How would this be helpful?  First, getting a finer picture of the decay curve.  Second, if the library is truly of a uniform length going in, then the drop-off can be modeled more precisely.  For example, suppose most of the drop-off is due to incompletely circularized input molecules.  If this is the case, then I should see virtually no drop until I get to the length of my input material, but then a very sudden drop once I get there.  With careful timing, it should be possible to have that possible end be during a light period for most ZMWs.
On the other hand, suppose some process is blocking polymerase at random (or semi-random) spots along the molecules; some sort of random blockage or cleavage of the DNA.  In this case, I'd see a decay curve which was not synchronized with my input ends.

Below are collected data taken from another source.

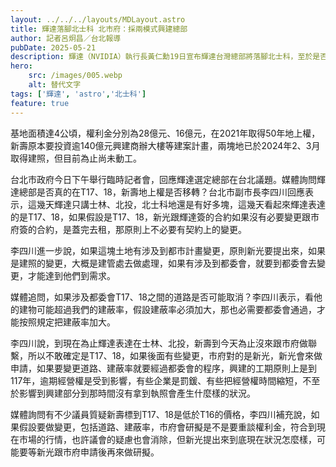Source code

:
 ```yaml
---
layout: ../../../layouts/MDLayout.astro
title: 輝達落腳北士科 北市府：採兩模式興建總部
author: 記者呂炯昌／台北報導
pubDate: 2025-05-21
description: 輝達（NVIDIA）執行長黃仁勳19日宣布輝達台灣總部將落腳北士科，至於是否選定新光人壽的T17、T18用地引發外界關注。北市府今（21）日表示，新壽可以蓋完將商辦大樓租給輝達，就沒有必要跟市府變更合約，若是涉及都市變更就要建管處、都委會做變更。
hero:
    src: /images/005.webp
    alt: 替代文字
tags: ['輝達', 'astro','北士科']
feature: true
---
```


基地面積達4公頃，權利金分別為28億元、16億元，在2021年取得50年地上權，新壽原本要投資逾140億元興建商辦大樓等建案計畫，兩塊地已於2024年2、3月取得建照，但目前為止尚未動工。

台北市政府今日下午舉行臨時記者會，回應輝達選定總部在台北議題。媒體詢問輝達總部是否真的在T17、18，新壽地上權是否移轉？台北市副市長李四川回應表示，這幾天輝達只講士林、北投，北士科地還是有好多塊，這幾天看起來輝達表達的是T17、18，如果假設是T17、18，新光跟輝達簽的合約如果沒有必要變更跟市府簽的合約，是蓋完去租，那原則上不必要有契約上的變更。

李四川進一步說，如果這塊土地有涉及到都市計畫變更，原則新光要提出來，如果是建照的變更，大概是建管處去做處理，如果有涉及到都委會，就要到都委會去變更，才能達到他們到需求。

媒體追問，如果涉及都委會T17、18之間的道路是否可能取消？李四川表示，看他的建物可能超過我們的建蔽率，假設建蔽率必須加大，那也必需要都委會通過，才能按照規定把建蔽率加大。

李四川說，到現在為止輝達表達在士林、北投，新壽到今天為止沒來跟市府做聯繫，所以不敢確定是T17、18，如果後面有些變更，市府對的是新光，新光會來做申請，如果要變更道路、建蔽率就要經過都委會的程序，興建的工期原則上是到117年，逾期經營權是受到影響，有些企業是罰鍰、有些把經營權時間縮短，不至於影響到興建部分到那時間沒有拿到執照會產生什麼樣的狀況。

媒體詢問有不少議員質疑新壽標到T17、18是低於T16的價格，李四川補充說，如果假設要做變更，包括道路、建蔽率，市府會研擬是不是要重談權利金，符合到現在市場的行情，也許議會的疑慮也會消除，但新光提出來到底現在狀況怎麼樣，可能要等新光跟市府申請後再來做研擬。

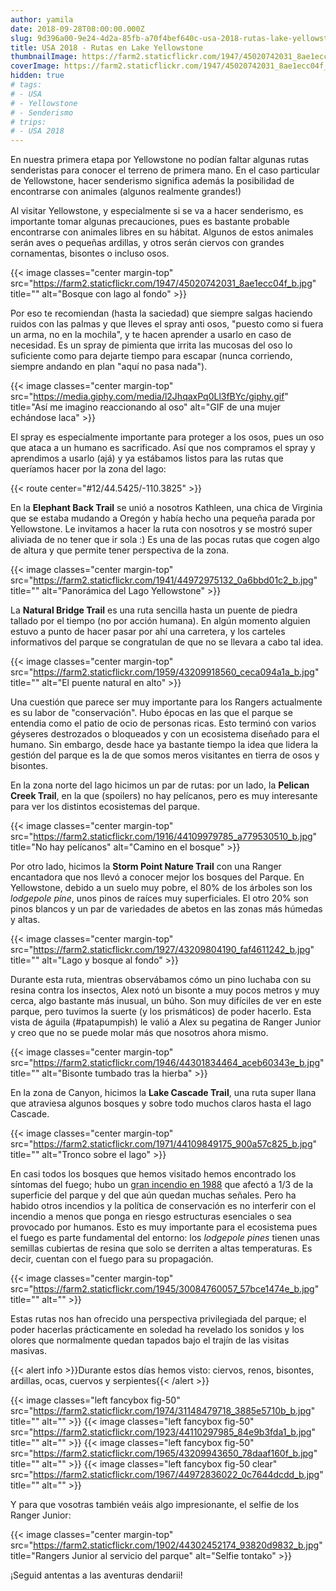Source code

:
 ```yaml
---
author: yamila
date: 2018-09-28T08:00:00.000Z
slug: 9d396a00-9e24-4d2a-85fb-a70f4bef640c-usa-2018-rutas-lake-yellowstone
title: USA 2018 - Rutas en Lake Yellowstone
thumbnailImage: https://farm2.staticflickr.com/1947/45020742031_8ae1ecc04f_c.jpg
coverImage: https://farm2.staticflickr.com/1947/45020742031_8ae1ecc04f_b.jpg
hidden: true
# tags:
# - USA
# - Yellowstone
# - Senderismo
# trips:
# - USA 2018
---
```


En nuestra primera etapa por Yellowstone no podían faltar algunas rutas senderistas para conocer el terreno de primera mano. En el caso particular de Yellowstone, hacer senderismo significa además la posibilidad de encontrarse con animales (algunos realmente grandes!)

<!--more-->

Al visitar Yellowstone, y especialmente si se va a hacer senderismo, es importante tomar algunas precauciones, pues es bastante probable encontrarse con animales libres en su hábitat. Algunos de estos animales serán aves o pequeñas ardillas, y otros serán ciervos con grandes cornamentas, bisontes o incluso osos.

{{< image classes="center margin-top" src="https://farm2.staticflickr.com/1947/45020742031_8ae1ecc04f_b.jpg" title="" alt="Bosque con lago al fondo" >}}

Por eso te recomiendan (hasta la saciedad) que siempre salgas haciendo ruidos con las palmas y que lleves el spray anti osos, "puesto como si fuera un arma, no en la mochila", y te hacen aprender a usarlo en caso de necesidad. Es un spray de pimienta que irrita las mucosas del oso lo suficiente como para dejarte tiempo para escapar (nunca corriendo, siempre andando en plan "aquí no pasa nada").

{{< image classes="center margin-top" src="https://media.giphy.com/media/l2JhqaxPq0Ll3fBYc/giphy.gif" title="Así me imagino reaccionando al oso" alt="GIF de una mujer echándose laca" >}}

El spray es especialmente importante para proteger a los osos, pues un oso que ataca a un humano es sacrificado. Así que nos compramos el spray y aprendimos a usarlo (ajá) y ya estábamos listos para las rutas que queríamos hacer por la zona del lago:

{{< route center="#12/44.5425/-110.3825" >}}

En la **Elephant Back Trail** se unió a nosotros Kathleen, una chica de Virginia que se estaba mudando a Oregón y había hecho una pequeña parada por Yellowstone. Le invitamos a hacer la ruta con nosotros y se mostró super aliviada de no tener que ir sola :) Es una de las pocas rutas que cogen algo de altura y que permite tener perspectiva de la zona.

{{< image classes="center margin-top" src="https://farm2.staticflickr.com/1941/44972975132_0a6bbd01c2_b.jpg" title="" alt="Panorámica del Lago Yellowstone" >}}

La **Natural Bridge Trail** es una ruta sencilla hasta un puente de piedra tallado por el tiempo (no por acción humana). En algún momento alguien estuvo a punto de hacer pasar por ahí una carretera, y los carteles informativos del parque se congratulan de que no se llevara a cabo tal idea.

{{< image classes="center margin-top" src="https://farm2.staticflickr.com/1959/43209918560_ceca094a1a_b.jpg" title="" alt="El puente natural en alto" >}}

Una cuestión que parece ser muy importante para los Rangers actualmente es su labor de "conservación". Hubo épocas en las que el parque se entendia como el patio de ocio de personas ricas. Esto terminó con varios géyseres destrozados o bloqueados y con un ecosistema diseñado para el humano. Sin embargo, desde hace ya bastante tiempo la idea que lidera la gestión del parque es la de que somos meros visitantes en tierra de osos y bisontes.

En la zona norte del lago hicimos un par de rutas: por un lado, la **Pelican Creek Trail**, en la que (spoilers) no hay pelícanos, pero es muy interesante para ver los distintos ecosistemas del parque.

{{< image classes="center margin-top" src="https://farm2.staticflickr.com/1916/44109979785_a779530510_b.jpg" title="No hay pelícanos" alt="Camino en el bosque" >}}

Por otro lado, hicimos la **Storm Point Nature Trail** con una Ranger encantadora que nos llevó a conocer mejor los bosques del Parque. En Yellowstone, debido a un suelo muy pobre, el 80% de los árboles son los *lodgepole pine*, unos pinos de raíces muy superficiales. El otro 20% son pinos blancos y un par de variedades de abetos en las zonas más húmedas y altas.

{{< image classes="center margin-top" src="https://farm2.staticflickr.com/1927/43209804190_faf4611242_b.jpg" title="" alt="Lago y bosque al fondo" >}}

Durante esta ruta, mientras observábamos cómo un pino luchaba con su resina contra los insectos, Alex notó un bisonte a muy pocos metros y muy cerca, algo bastante más inusual, un búho. Son muy difíciles de ver en este parque, pero tuvimos la suerte (y los prismáticos) de poder hacerlo. Esta vista de águila (#patapumpish) le valió a Alex su pegatina de Ranger Junior y creo que no se puede molar más que nosotros ahora mismo.

{{< image classes="center margin-top" src="https://farm2.staticflickr.com/1946/44301834464_aceb60343e_b.jpg" title="" alt="Bisonte tumbado tras la hierba" >}}

En la zona de Canyon, hicimos la **Lake Cascade Trail**, una ruta super llana que atraviesa algunos bosques y sobre todo muchos claros hasta el lago Cascade.

{{< image classes="center margin-top" src="https://farm2.staticflickr.com/1971/44109849175_900a57c825_b.jpg" title="" alt="Tronco sobre el lago" >}}

En casi todos los bosques que hemos visitado hemos encontrado los síntomas del fuego; hubo un <a href="https://es.wikipedia.org/wiki/Incendio_de_Yellowstone_de_1988" target="_blank">gran incendio en 1988</a> que afectó a 1/3 de la superficie del parque y del que aún quedan muchas señales. Pero ha habido otros incendios y la política de conservación es no interferir con el incendio a menos que ponga en riesgo estructuras esenciales o sea provocado por humanos. Esto es muy importante para el ecosistema pues el fuego es parte fundamental del entorno: los *lodgepole pines* tienen unas semillas cubiertas de resina que solo se derriten a altas temperaturas. Es decir, cuentan con el fuego para su propagación.

{{< image classes="center margin-top" src="https://farm2.staticflickr.com/1945/30084760057_57bce1474e_b.jpg" title="" alt="" >}}

Estas rutas nos han ofrecido una perspectiva privilegiada del parque; el poder hacerlas prácticamente en soledad ha revelado los sonidos y los olores que normalmente quedan tapados bajo el trajín de las visitas masivas.

{{< alert info >}}Durante estos días hemos visto: ciervos, renos, bisontes, ardillas, ocas, cuervos y serpientes{{< /alert >}}

{{< image classes="left fancybox fig-50" src="https://farm2.staticflickr.com/1974/31148479718_3885e5710b_b.jpg" title="" alt="" >}}
{{< image classes="left fancybox fig-50" src="https://farm2.staticflickr.com/1923/44110297985_84e9b3fda1_b.jpg" title="" alt="" >}}
{{< image classes="left fancybox fig-50" src="https://farm2.staticflickr.com/1965/43209943650_78daaf160f_b.jpg" title="" alt="" >}}
{{< image classes="left fancybox fig-50 clear" src="https://farm2.staticflickr.com/1967/44972836022_0c7644dcdd_b.jpg" title="" alt="" >}}

Y para que vosotras también veáis algo impresionante, el selfie de los Ranger Junior:

{{< image classes="center margin-top" src="https://farm2.staticflickr.com/1902/44302452174_93820d9832_b.jpg" title="Rangers Junior al servicio del parque" alt="Selfie tontako" >}}

¡Seguid antentas a las aventuras dendarii!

Another great advantage of preparing a very large quantity of a few boring libraries is that these experiments could be run very quickly.  Analysis of the data could be used to generate hypotheses which could in turn be tested almost immediately.  With the PacBio, one could even imagine systematic tests of various parameters in a Design of Experiments framework.  

Of course, once great progress was made on the boring libraries the generality of the solutions would need to be tested on a greater diversity of samples.  One also cannot completely discount the idea that strobe sequencing will always incur a cost versus non-strobe.  Right now, that cost is steep, but perhaps with some optimization it can be made far less taxing.


Anonymous said...

Looks like some folks are actually starting to think about this:

Keith Robison said...

My impression is that OpGen's box sells for an awful lot also, and it does just one thing.

There is a real danger that sequencing-based methods will fill the niche that OpGen is trying to occupy, and those will provide much more information (such as haplotypes).

For example, an acquaintance mentioned getting good mate pair libraries from original inserts around 30Kb. HAPPy mapping by sequencing is apparently been demonstrated on an invertebrate genome. Illumina sequencing of liquid culture fosmids was successfully used to haplotype a human (published by Shendure's lab). Several groups have published on generating Illumina libraries from isolated chromosomes.

If OpGen is going to succeed in the short term, they need to really grab attention & become the recognized standard method. Otherwise, the sorts of things I mentioned above, PacBio pushing their read lengths out & the spectre of ultra-long read sequencing technologies (which would not require much accuracy to go after OpGen's space) will nibble away at OpGen's market.

Anonymous said...

Hi Keith, excellent post I found after looking for data on the strobe success rates on a PacBio. I thought the 2/3 ZMW quitting after the first dark period was startling. However, I did notice your original post was back in May. Have you heard any new updated data since it is now August?

In terms of the OpGen technology that you wrote about in the comments, it would seem to me that a single molecule mapping read that OpGen collects (they’ve stated >200 Kb and no theoretical upper size limit) is far and away larger than any strobe read, any sequence read, or any insert library currently used. So, OpGen still brings data to the table and they are more complementary to sequencing than competitive at this point and for the foreseeable future. Just like many people are using multiple sequencing read data sets (e.g. illumina and 454) to complete genomes, using an OpGen technology hybrid assembly approach with nextgen data has already been shown to be fruitful (Sequence Finishing and Analysis in the Future 2011 conference). It doesn’t seem as though any one set of data will rule them all.